WHAT IS NEEDED:
Within the data below, count the lines that include "devices" and give only the count.

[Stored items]
• • • • • • •

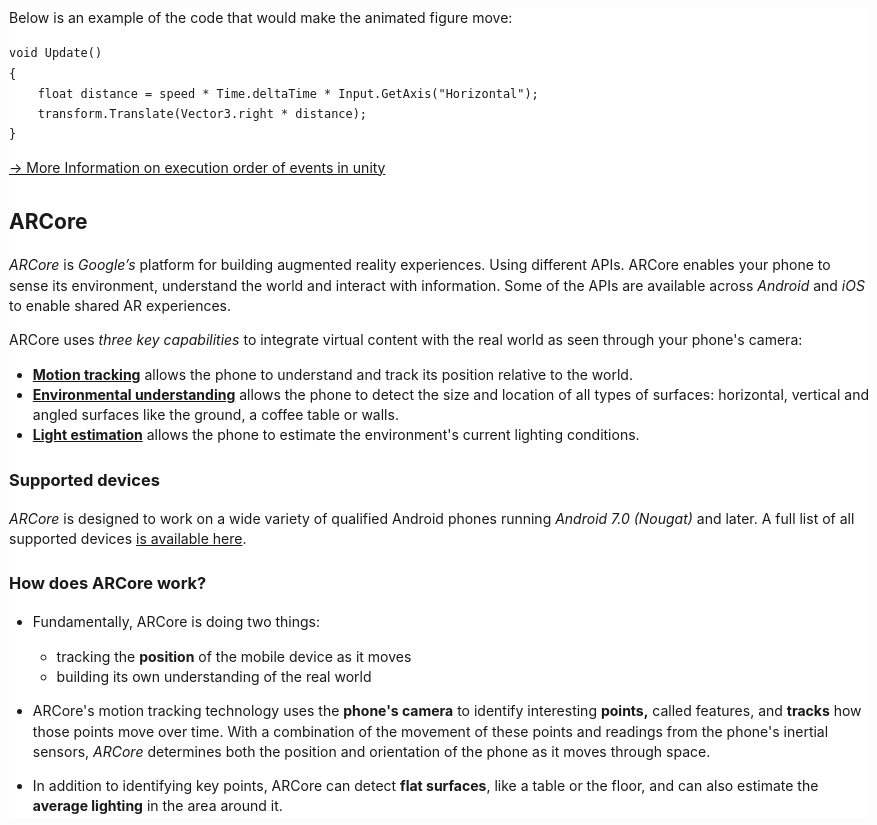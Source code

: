 Below is an example of the code that would make the animated figure move:

```
void Update() 
{
    float distance = speed * Time.deltaTime * Input.GetAxis("Horizontal");
    transform.Translate(Vector3.right * distance);
}
```

[→ More Information on execution order of events in unity](https://docs.unity3d.com/Manual/ExecutionOrder.html)











## ARCore 

_ARCore_ is _Google’s_ platform for building augmented reality experiences. Using different APIs. ARCore enables your phone to sense its environment, understand the world and interact with information. Some of the APIs are available across _Android_ and _iOS_ to enable shared AR experiences.

ARCore uses _three key capabilities_ to integrate virtual content with the real world as seen through your phone's camera:

-   [**Motion tracking**](https://developers.google.com/ar/discover/concepts#motion\_tracking) allows the phone to understand and track its position relative to the world.
-   [**Environmental understanding**](https://developers.google.com/ar/discover/concepts#environmental\_understanding) allows the phone to detect the size and location of all types of surfaces: horizontal, vertical and angled surfaces like the ground, a coffee table or walls.
-   [**Light estimation**](https://developers.google.com/ar/discover/concepts#light\_estimation) allows the phone to estimate the environment's current lighting conditions.

### Supported devices

_ARCore_ is designed to work on a wide variety of qualified Android phones running _Android 7.0 (Nougat)_ and later. A full list of all supported devices [is available here](https://developers.google.com/ar/discover/supported-devices).

### How does ARCore work? 

-   Fundamentally, ARCore is doing two things:

    -   tracking the **position** of the mobile device as it moves
    -   building its own understanding of the real world

-   ARCore's motion tracking technology uses the **phone's camera** to identify interesting **points,** called features, and **tracks** how those points move over time. With a combination of the movement of these points and readings from the phone's inertial sensors, _ARCore_ determines both the position and orientation of the phone as it moves through space.

-   In addition to identifying key points, ARCore can detect **flat surfaces**, like a table or the floor, and can also estimate the **average lighting** in the area around it.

• • • • • • •

RESULT BELOW:
2